§ Task item: How many lines of the records hold the string "Binaries"? Reply with the number alone.
Supplied entries Start Marker
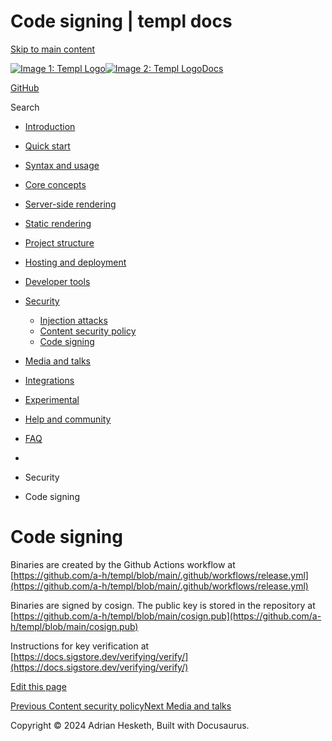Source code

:Code signing | templ docs
===============

[Skip to main content](https://templ.guide/security/code-signing#__docusaurus_skipToContent_fallback)

[![Image 1: Templ Logo](https://templ.guide/img/logo.svg)![Image 2: Templ Logo](https://templ.guide/img/logo.svg)](https://templ.guide/)[Docs](https://templ.guide/)

[GitHub](https://github.com/a-h/templ)

Search

*   [Introduction](https://templ.guide/)
*   [Quick start](https://templ.guide/quick-start/installation)
    
*   [Syntax and usage](https://templ.guide/syntax-and-usage/basic-syntax)
    
*   [Core concepts](https://templ.guide/core-concepts/components)
    
*   [Server-side rendering](https://templ.guide/server-side-rendering/creating-an-http-server-with-templ)
    
*   [Static rendering](https://templ.guide/static-rendering/generating-static-html-files-with-templ)
    
*   [Project structure](https://templ.guide/project-structure/project-structure)
    
*   [Hosting and deployment](https://templ.guide/hosting-and-deployment/hosting-on-aws-lambda)
    
*   [Developer tools](https://templ.guide/developer-tools/cli)
    
*   [Security](https://templ.guide/security/injection-attacks)
    
    *   [Injection attacks](https://templ.guide/security/injection-attacks)
    *   [Content security policy](https://templ.guide/security/content-security-policy)
    *   [Code signing](https://templ.guide/security/code-signing)
*   [Media and talks](https://templ.guide/media/)
*   [Integrations](https://templ.guide/integrations/web-frameworks)
    
*   [Experimental](https://templ.guide/experimental/overview)
    
*   [Help and community](https://templ.guide/help-and-community/)
*   [FAQ](https://templ.guide/faq/)

*   [](https://templ.guide/)
*   Security
*   Code signing

Code signing
============

Binaries are created by the Github Actions workflow at [https://github.com/a-h/templ/blob/main/.github/workflows/release.yml](https://github.com/a-h/templ/blob/main/.github/workflows/release.yml)

Binaries are signed by cosign. The public key is stored in the repository at [https://github.com/a-h/templ/blob/main/cosign.pub](https://github.com/a-h/templ/blob/main/cosign.pub)

Instructions for key verification at [https://docs.sigstore.dev/verifying/verify/](https://docs.sigstore.dev/verifying/verify/)

[Edit this page](https://github.com/a-h/templ/tree/main/docs/docs/10-security/03-code-signing.md)

[Previous Content security policy](https://templ.guide/security/content-security-policy)[Next Media and talks](https://templ.guide/media/)

Copyright © 2024 Adrian Hesketh, Built with Docusaurus.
Supplied entries End Marker
§ Worked solution: 2